I'm hoping somebody can help with what I think is a relatively simple question, and I think I know the answer but without confirmation it has become something I just can't be certain of.
I have some count data as a response variable and I want to measure how that variable changes with the proportional presence of something.
In more detail, the response variable is counts of the presence of an insect species in a number of sites, so for example a site is sampled 10 times and this species may occur 4 times.
I want to see if this correlates with the proportional presence of a group of plant species in the overall commmunity of plants at these sites.
This means my data looks as follows (this is just an example)
Site, insectCount, NumberOfInsectSamples, ProportionalPlantGroupPresence
1, 5, 10, 0.5
2, 3, 10, 0.3
3, 7, 9, 0.6
4, 0, 9, 0.1
The data also includes a random effect for location.
I thought of two methods, one would be an linear model (lmer) with the insects converted to a proportion e.g.
lmer.model<-lmer(insectCount/NumberOfInsectSamples~ ProportionalPlantGroupPresence+(1|Location),data=Data)
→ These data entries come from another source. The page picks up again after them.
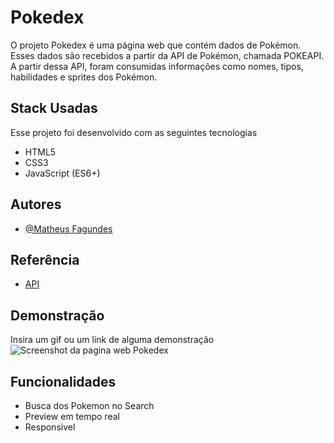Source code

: 
# Pokedex

O projeto Pokedex é uma página web que contém dados de Pokémon. Esses dados são recebidos a partir da API de Pokémon, chamada POKEAPI. A partir dessa API, foram consumidas informações como nomes, tipos, habilidades e sprites dos Pokémon.




## Stack Usadas
Esse projeto foi desenvolvido com as seguintes tecnologias
* HTML5
* CSS3
* JavaScript (ES6+)


## Autores

- [@Matheus Fagundes](https://github.com/matheus27n)




## Referência

 - [API](https://pokeapi.co/)



## Demonstração

Insira um gif ou um link de alguma demonstração
<img src="https://exemplo.com/logo.png" alt="Screenshot da pagina web Pokedex">

## Funcionalidades

- Busca dos Pokemon no Search
- Preview em tempo real
- Responsivel

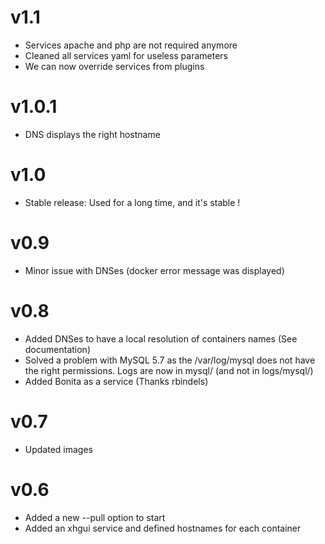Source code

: # v1.1
* Services apache and php are not required anymore
* Cleaned all services yaml for useless parameters
* We can now override services from plugins

# v1.0.1
* DNS displays the right hostname

# v1.0
* Stable release: Used for a long time, and it's stable !

# v0.9
* Minor issue with DNSes (docker error message was displayed)

# v0.8
* Added DNSes to have a local resolution of containers names (See documentation)
* Solved a problem with MySQL 5.7 as the /var/log/mysql does not have the right permissions. Logs are now in mysql/ (and not in logs/mysql/)
* Added Bonita as a service (Thanks rbindels)

# v0.7
* Updated images

# v0.6
* Added a new --pull option to start
* Added an xhgui service and defined hostnames for each container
lmer.model<-lmer(insectCount/NumberOfInsectSamples~
ProportionalPlantGroupPresence+(1|Location),data=Data)
The second would be a binomial GLMM (glmer)
e.g.
glmer.model <- glmer(cbind(insectCount,NumberOfInsectSamples-insectCount)~
ProportionalPlantGroupPresence+(1|Location),
data=Data,family="binomial")
I believe the binomial glmer to be the correct method, however they produce fairly different results. I cant seem to find a definitive answer on the net without still feeling slightly uncertain, and wish to make sure I am not making a mistake.
Any help or insight into alternative methods on this would be much appreciated.